Rivages, No 6 (2021)

وَهن الفلسفة في الغرب لإسلامي بعد ابن ارشد: الرقابة وتضييق نطاق الفلسفة

Youssef ELAMARI

Résumé


The fate of philosophy after Ibn Rushd in the Muslim West is the subject of
a constantly renewed debate among medievalists. While it was commonly accepted, since Ernest Renan, that philosophy «disappeared» after Ibn Rushd-research is now underway for a better understanding of the circumstances of the «decline of
philosophy». In fact, were there, after Ibn Rushd, philosophers who openly present
themselves as such, and who would have been recognized as such within Western Islamic society? In the present state of research, it seems that the question is still open.
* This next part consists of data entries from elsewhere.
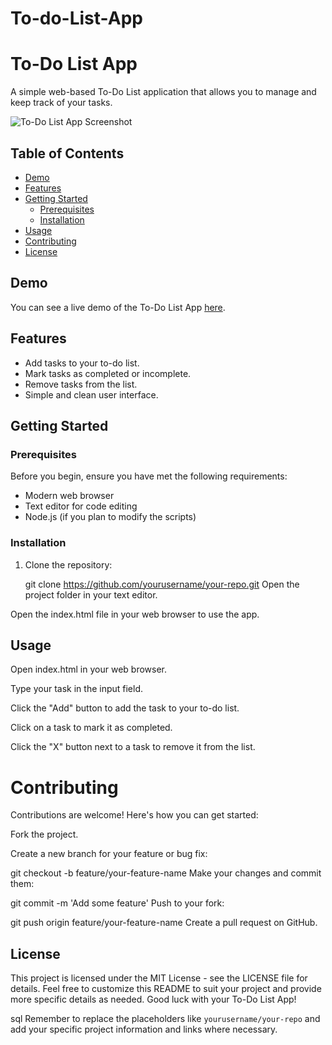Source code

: # To-do-List-App

# To-Do List App

A simple web-based To-Do List application that allows you to manage and keep track of your tasks.

![To-Do List App Screenshot](/Screenshot.png)

## Table of Contents

- [Demo](#demo)
- [Features](#features)
- [Getting Started](#getting-started)
  - [Prerequisites](#prerequisites)
  - [Installation](#installation)
- [Usage](#usage)
- [Contributing](#contributing)
- [License](#license)

## Demo

You can see a live demo of the To-Do List App [here](#).

## Features

- Add tasks to your to-do list.
- Mark tasks as completed or incomplete.
- Remove tasks from the list.
- Simple and clean user interface.

## Getting Started

### Prerequisites

Before you begin, ensure you have met the following requirements:

- Modern web browser
- Text editor for code editing
- Node.js (if you plan to modify the scripts)

### Installation

1. Clone the repository:


   git clone https://github.com/yourusername/your-repo.git
Open the project folder in your text editor.

Open the index.html file in your web browser to use the app.

## Usage
Open index.html in your web browser.

Type your task in the input field.

Click the "Add" button to add the task to your to-do list.

Click on a task to mark it as completed.

Click the "X" button next to a task to remove it from the list.

# Contributing
Contributions are welcome! Here's how you can get started:

Fork the project.

Create a new branch for your feature or bug fix:



git checkout -b feature/your-feature-name
Make your changes and commit them:


git commit -m 'Add some feature'
Push to your fork:


git push origin feature/your-feature-name
Create a pull request on GitHub.

## License

This project is licensed under the MIT License - see the LICENSE file for details.
Feel free to customize this README to suit your project and provide more specific details as needed. Good luck with your To-Do List App!

sql
Remember to replace the placeholders like `yourusername/your-repo` and add your specific project information and links where necessary.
We believe that philosophy was practiced in a climate of restrictions, self-
censorship and censorship which gradually resulted in the ‘decline of philosophy’. This is evidenced by the restrictions granted by the philosophers themselves, in the
form of self-censorship, accommodation, the multiplication of forms of expression of philosophical ideas, the multiplication of forms of expression of philosophical ideas and withdrawal from public life, or restrictions imposed by the antagonists in
the name of ‘religion’, accusation of heresy and of hypocrisy.
The purpose of this article is to shed some light on the restrictive climate for the practice of philosophy after the condemnation of Ibn Rushd.